Myth, Legend and Forlclor - legend says that Adam and Eve, in their first days on earth, in the very cold winter, the thought Eva was sad to live in those conditions. An angel sent by God blowing snowflakes on it giving them the command to turn on shoots of hope, they reached the ground, were transformed into snowdrops, and Eve was very happy. From that day said that is enough to raise snowdrops in next month's first night in January to be happy all year.
Another legend says that one day in February was thirsty Jesus, Mary, his mother, went to a well but found an ice cream and said: 'How do I give water to my child?'. Earth heard these words, had 'to rise in snow a white flower of the mother give baby Jesus go to drink water.
Barbara Damrosch - The Garden Primer - Roda Press, 2003
Beth Hanson - Spring-Blooming Bulbs - BrookLyn Botanical Garden, 2002
Graham Rose - The Low Maintenance Garden - Frances Lincoln, 1983
John E. Bryan - Pocket Guide to Bulbs - Timber Press, 2005
Karan Junker - Gardening with Woodland Plants - Timber Press, 2007
Michael Hickey - 100 Families of Flowering Plants - Cambridge University Press, 1991
Rosemary Verey - The Garden in Winter - Frances Lincoln, 2006
The European Garden Flora Editorial Committee - European Garden Flora - Cambridge University Press, 1986
Nigella arvensis - annual species, increases samanaturi grain, plowing, sowing and road edge on clay or sandy soils, from plains to mountains.

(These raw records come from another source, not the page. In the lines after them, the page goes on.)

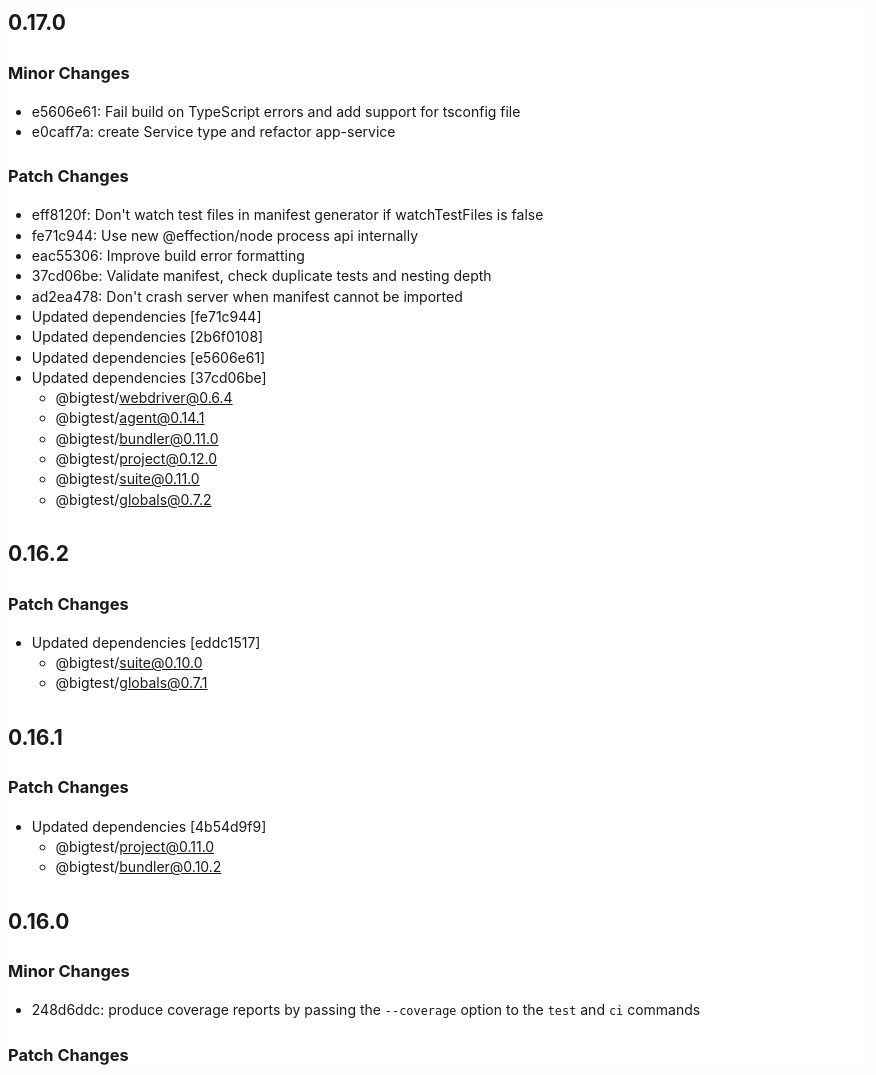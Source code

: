 ## 0.17.0

### Minor Changes

- e5606e61: Fail build on TypeScript errors and add support for tsconfig file
- e0caff7a: create Service<O> type and refactor app-service

### Patch Changes

- eff8120f: Don't watch test files in manifest generator if watchTestFiles is false
- fe71c944: Use new @effection/node process api internally
- eac55306: Improve build error formatting
- 37cd06be: Validate manifest, check duplicate tests and nesting depth
- ad2ea478: Don't crash server when manifest cannot be imported
- Updated dependencies [fe71c944]
- Updated dependencies [2b6f0108]
- Updated dependencies [e5606e61]
- Updated dependencies [37cd06be]
  - @bigtest/webdriver@0.6.4
  - @bigtest/agent@0.14.1
  - @bigtest/bundler@0.11.0
  - @bigtest/project@0.12.0
  - @bigtest/suite@0.11.0
  - @bigtest/globals@0.7.2

## 0.16.2

### Patch Changes

- Updated dependencies [eddc1517]
  - @bigtest/suite@0.10.0
  - @bigtest/globals@0.7.1

## 0.16.1

### Patch Changes

- Updated dependencies [4b54d9f9]
  - @bigtest/project@0.11.0
  - @bigtest/bundler@0.10.2

## 0.16.0

### Minor Changes

- 248d6ddc: produce coverage reports by passing the `--coverage` option to the
  `test` and `ci` commands

### Patch Changes
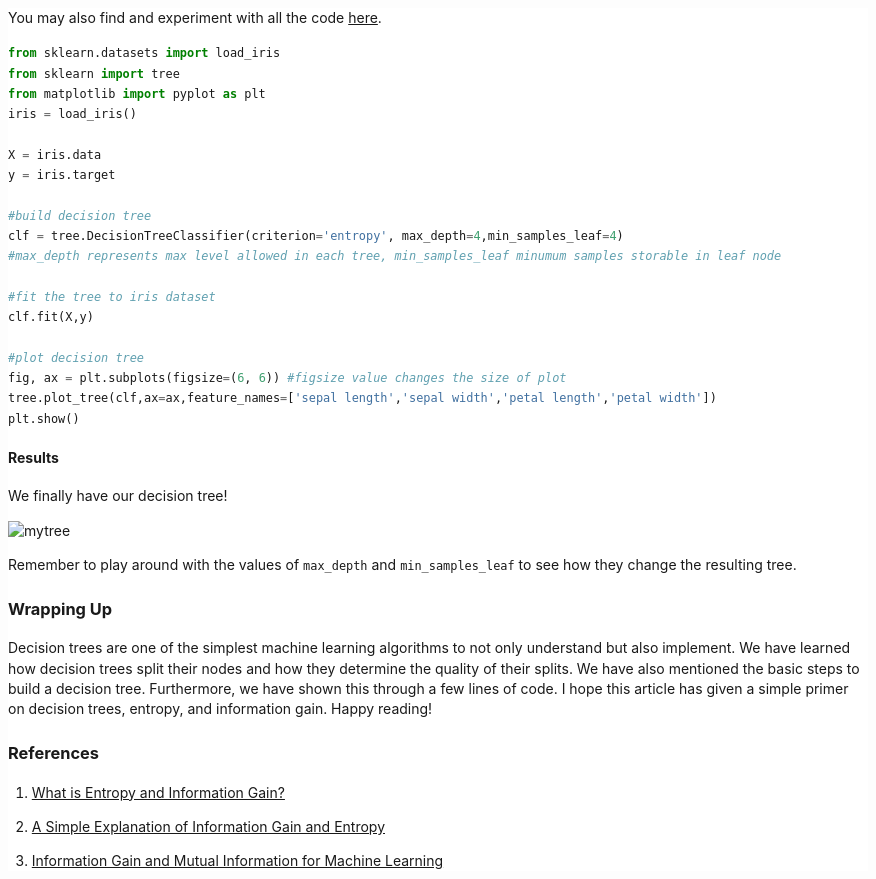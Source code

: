 You may also find and experiment with all the code [here](https://replit.com/@collinsa1/FewIllustriousTransversal).

```python
from sklearn.datasets import load_iris
from sklearn import tree
from matplotlib import pyplot as plt
iris = load_iris()

X = iris.data
y = iris.target

#build decision tree
clf = tree.DecisionTreeClassifier(criterion='entropy', max_depth=4,min_samples_leaf=4)
#max_depth represents max level allowed in each tree, min_samples_leaf minumum samples storable in leaf node

#fit the tree to iris dataset
clf.fit(X,y)

#plot decision tree
fig, ax = plt.subplots(figsize=(6, 6)) #figsize value changes the size of plot
tree.plot_tree(clf,ax=ax,feature_names=['sepal length','sepal width','petal length','petal width'])
plt.show()
```

#### Results

We finally have our decision tree!

![mytree](/Entropy/mytree.png)

Remember to play around with the values of ` max_depth ` and ` min_samples_leaf ` to see how they change the resulting tree.

### Wrapping Up

Decision trees are one of the simplest machine learning algorithms to not only understand but also implement. We have learned how decision trees split their nodes and how they determine the quality of their splits. We have also mentioned the basic steps to build a decision tree. Furthermore, we have shown this through a few lines of code. I hope this article has given a simple primer on decision trees, entropy, and information gain. Happy reading!

### References

1. [What is Entropy and Information Gain?](https://towardsdatascience.com/what-is-entropy-and-information-gain-how-are-they-used-to-construct-decision-trees-aadf7d0728f0)

2. [A Simple Explanation of Information Gain and Entropy](https://victorzhou.com/blog/information-gain/)

3. [Information Gain and Mutual Information for Machine Learning](https://machinelearningmastery.com/information-gain-and-mutual-information/)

Nemophila maculata - a species endemic in California, Nevada and Sierra Sacramento Valley provinces, increases from 0 to 3100 m altitude cultivated for ornamental purposes in all regions of the world.
Geranium pratense - beak stork
Herbaceous perennial, stems pubescent, erect, branched dichotomy. Leaves opposite, the parties to lobate-acute, 5-7 lobed, margin evening. Flowers symmetric radiator Corola blue-purple, 5 petals obovata, 2 cm, 5 sepa lanceolata, mucronata, ovary superior, 10 stamens united at the base. Blooms in June-August.
Gentiana verna L.
Gentiana verna - a species native to southern central Europe, Russia, England and Ireland, increasing the Alpine and subalpine meadows, wetlands, from 400 to 2600 m altitude.
Paraensis Alstroemeria sp. November.
Aloe vera Mill.
Lilium bulbiferum - bulbous species, native to Europe, growing in mountain and submontane grasslands and forests from 500-2200 m altitude. Cultivated as ornamental species on all continents.
Tahina J. Dransf. & Rakotoarinivo, gender. November. family Arecaceae
Tahina J. Dransf. & Rakotoarinivo, gender. November. Arecaceae family is a new kind of northwestern Madagascar, with one species Tahina spectabilis.
On December 5, 2006, Bruno Leroy, resident and avid Madagascar palm, has posted a picture of an unidentified palm on www.palms.org the International Palm Society.